*** Block opens ***
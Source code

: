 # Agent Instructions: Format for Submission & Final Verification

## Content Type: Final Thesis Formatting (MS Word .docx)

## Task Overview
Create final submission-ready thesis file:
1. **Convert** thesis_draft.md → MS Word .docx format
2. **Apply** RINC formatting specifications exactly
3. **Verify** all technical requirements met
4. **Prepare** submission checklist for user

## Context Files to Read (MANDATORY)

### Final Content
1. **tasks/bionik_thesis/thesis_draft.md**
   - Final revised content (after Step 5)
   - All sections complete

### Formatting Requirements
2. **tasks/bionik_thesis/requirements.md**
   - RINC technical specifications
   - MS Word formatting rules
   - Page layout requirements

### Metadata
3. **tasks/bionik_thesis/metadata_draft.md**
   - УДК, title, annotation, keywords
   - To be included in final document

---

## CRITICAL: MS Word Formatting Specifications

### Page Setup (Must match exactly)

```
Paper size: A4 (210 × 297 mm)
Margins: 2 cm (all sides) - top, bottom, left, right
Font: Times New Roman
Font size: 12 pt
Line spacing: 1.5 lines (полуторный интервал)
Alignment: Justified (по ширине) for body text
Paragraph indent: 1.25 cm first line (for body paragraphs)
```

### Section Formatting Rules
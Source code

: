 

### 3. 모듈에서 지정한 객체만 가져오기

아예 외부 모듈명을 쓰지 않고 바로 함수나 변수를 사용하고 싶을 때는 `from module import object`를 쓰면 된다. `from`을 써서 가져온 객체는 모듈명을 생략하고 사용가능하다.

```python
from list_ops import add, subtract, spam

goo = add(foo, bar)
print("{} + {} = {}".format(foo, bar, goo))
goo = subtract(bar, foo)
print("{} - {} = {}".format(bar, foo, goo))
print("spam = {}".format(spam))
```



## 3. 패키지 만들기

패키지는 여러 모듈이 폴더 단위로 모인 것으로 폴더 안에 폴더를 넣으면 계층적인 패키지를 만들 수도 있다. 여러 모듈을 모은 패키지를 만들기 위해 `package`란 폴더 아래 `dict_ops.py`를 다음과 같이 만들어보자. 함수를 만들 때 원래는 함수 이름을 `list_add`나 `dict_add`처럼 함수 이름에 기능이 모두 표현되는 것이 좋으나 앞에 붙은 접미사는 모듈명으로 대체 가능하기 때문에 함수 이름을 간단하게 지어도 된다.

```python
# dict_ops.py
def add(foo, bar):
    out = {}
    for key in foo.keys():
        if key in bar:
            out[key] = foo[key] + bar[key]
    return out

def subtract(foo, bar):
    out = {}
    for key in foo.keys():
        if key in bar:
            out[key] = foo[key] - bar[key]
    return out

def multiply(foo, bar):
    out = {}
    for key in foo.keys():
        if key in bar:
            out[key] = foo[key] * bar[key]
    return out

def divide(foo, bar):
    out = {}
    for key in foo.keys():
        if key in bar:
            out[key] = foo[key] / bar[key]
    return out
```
*** Block closes ***
• Problem to solve:
Copy every line of the material above in which the string "RINC" can be found.

• Output below:
2. **Apply** RINC formatting specifications exactly
   - RINC technical specifications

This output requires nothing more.